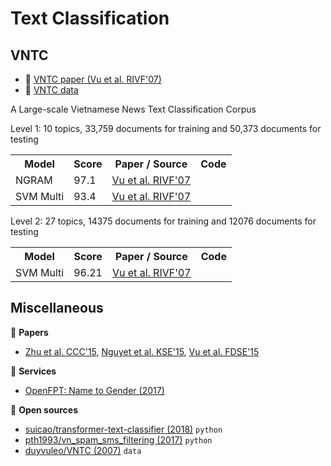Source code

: # Text Classification

## VNTC 

* :scroll: [VNTC paper (Vu et al. RIVF'07)](http://docshare01.docshare.tips/files/4624/46242178.pdf)
* :file_folder: [VNTC data](https://github.com/duyvuleo/VNTC)

A Large-scale Vietnamese News Text Classification Corpus

Level 1: 10 topics, 33,759 documents for training and 50,373 documents for testing

<table>
  <tr>
    <th>Model</th>
    <th>Score</th>
    <th>Paper / Source </th>
    <th>Code</th>
  </tr>
  <tr>
    <td>NGRAM</td>
    <td>97.1</td>
    <td><a href="http://docshare01.docshare.tips/files/4624/46242178.pdf">Vu et al. RIVF'07</a></td>
    <td></td>
  </tr>
  <tr>
    <td>SVM Multi</td>
    <td>93.4</td>
    <td><a href="http://docshare01.docshare.tips/files/4624/46242178.pdf">Vu et al. RIVF'07</a></td>
    <td></td>
  </tr>
</table>

Level 2: 27 topics, 14375 documents for training and 12076 documents for testing

<table>
  <tr>
    <th>Model</th>
    <th>Score</th>
    <th>Paper / Source </th>
    <th>Code</th>
  </tr>
  <tr>
    <td>SVM Multi</td>
    <td>96.21</td>
    <td><a href="http://docshare01.docshare.tips/files/4624/46242178.pdf">Vu et al. RIVF'07</a></td>
    <td></td>
  </tr>
</table>

## Miscellaneous

:scroll: **Papers**

* [Zhu et al. CCC'15](https://drive.google.com/file/d/1jpAVOfn-utsLWCEv7EffjL5hTix3lNfu/view?usp=sharing), 
[Nguyet et al. KSE'15](https://drive.google.com/file/d/15o2-wC6p_tN5V-fcJcjx9k1F1VV6IcwO/view?usp=sharing), 
[Vu et al. FDSE'15](https://drive.google.com/file/d/1YC7xAWt_r4KVe3u90WLct8OiPoqXbMVu/view?usp=sharing)

:dizzy: **Services**

* [OpenFPT: Name to Gender (2017)](http://doc.openfpt.vn/#vitk)

:file_folder: **Open sources**

* [suicao/transformer-text-classifier (2018)](https://github.com/suicao/transformer-text-classifier) `python`
* [pth1993/vn_spam_sms_filtering (2017)](https://github.com/pth1993/vn_spam_sms_filtering) `python` 
* [duyvuleo/VNTC (2007)](https://github.com/duyvuleo/VNTC) `data`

_REQUIRED WORK_: State the number of lines in the material holding the word "drive". Add nothing else.

_ANSWER TO THIS TASK_: 3